Default Re: Newbie question: representing a list of items - 06-21-2007 , 04:28 AM



Roy Hann wrote:
Quote:
"Lew" <lew (AT) lewscanon (DOT) nospam> wrote in message
news:voudnXF1iKfxl-fbnZ2dnUVZ_vqpnZ2d (AT) comcast (DOT) com...
A list of "company products" within the company table violates that; you
would need a key column to further identify the "product".

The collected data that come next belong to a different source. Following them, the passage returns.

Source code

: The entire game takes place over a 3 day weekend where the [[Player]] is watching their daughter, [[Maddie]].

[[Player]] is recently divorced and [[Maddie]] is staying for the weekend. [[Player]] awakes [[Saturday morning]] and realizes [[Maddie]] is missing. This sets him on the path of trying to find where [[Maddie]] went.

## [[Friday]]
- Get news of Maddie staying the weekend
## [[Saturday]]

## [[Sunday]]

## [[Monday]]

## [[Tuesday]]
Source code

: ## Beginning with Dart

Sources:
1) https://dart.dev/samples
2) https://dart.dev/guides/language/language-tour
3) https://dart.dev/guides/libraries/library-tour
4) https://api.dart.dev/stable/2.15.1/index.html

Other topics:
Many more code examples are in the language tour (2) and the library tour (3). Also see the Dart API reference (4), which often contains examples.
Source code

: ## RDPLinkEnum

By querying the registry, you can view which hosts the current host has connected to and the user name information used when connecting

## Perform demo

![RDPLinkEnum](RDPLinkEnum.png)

Just to be pedantic, it does not violate that (if by "that" you mean first
normal form). A list is a perfectly acceptable data type in principle. It
is just that if you elect to have an attribute which is a list the DBMS is
obliged only to treat as a kind of black-box, with no discernable internal
structure--just as it would if an attribute were a JPEG or an MP3 or any
other more complex type.

An attribute which is a list would probably be a nuisance, and most SQL
implementations don't support it, but relational theory has nothing to say
against lists as values or types.
Yes, that is pedantic. Your point is valid but tangential to my explanation,
which intentionally used simple column types to avoid distraction. I was not
hoping to reveal the entire body of relational theory in a brief outline of
normalization intended to aid the OP's googling. Where I indicated "CLOB" as
an example type, one could substitute a list type (or INTEGER or whatever); it
wouldn't affect the message.

I have never seen an introductory discourse on normalization that endorsed or
even mentioned what you're saying. The example I presented is extremely
similar to the "guns-and-butter" examples in most introductions to the topic.
Presumably those writers adhered to the pedagogical theory that it is best
to avoid too many exceptions and curlicues early in the training process.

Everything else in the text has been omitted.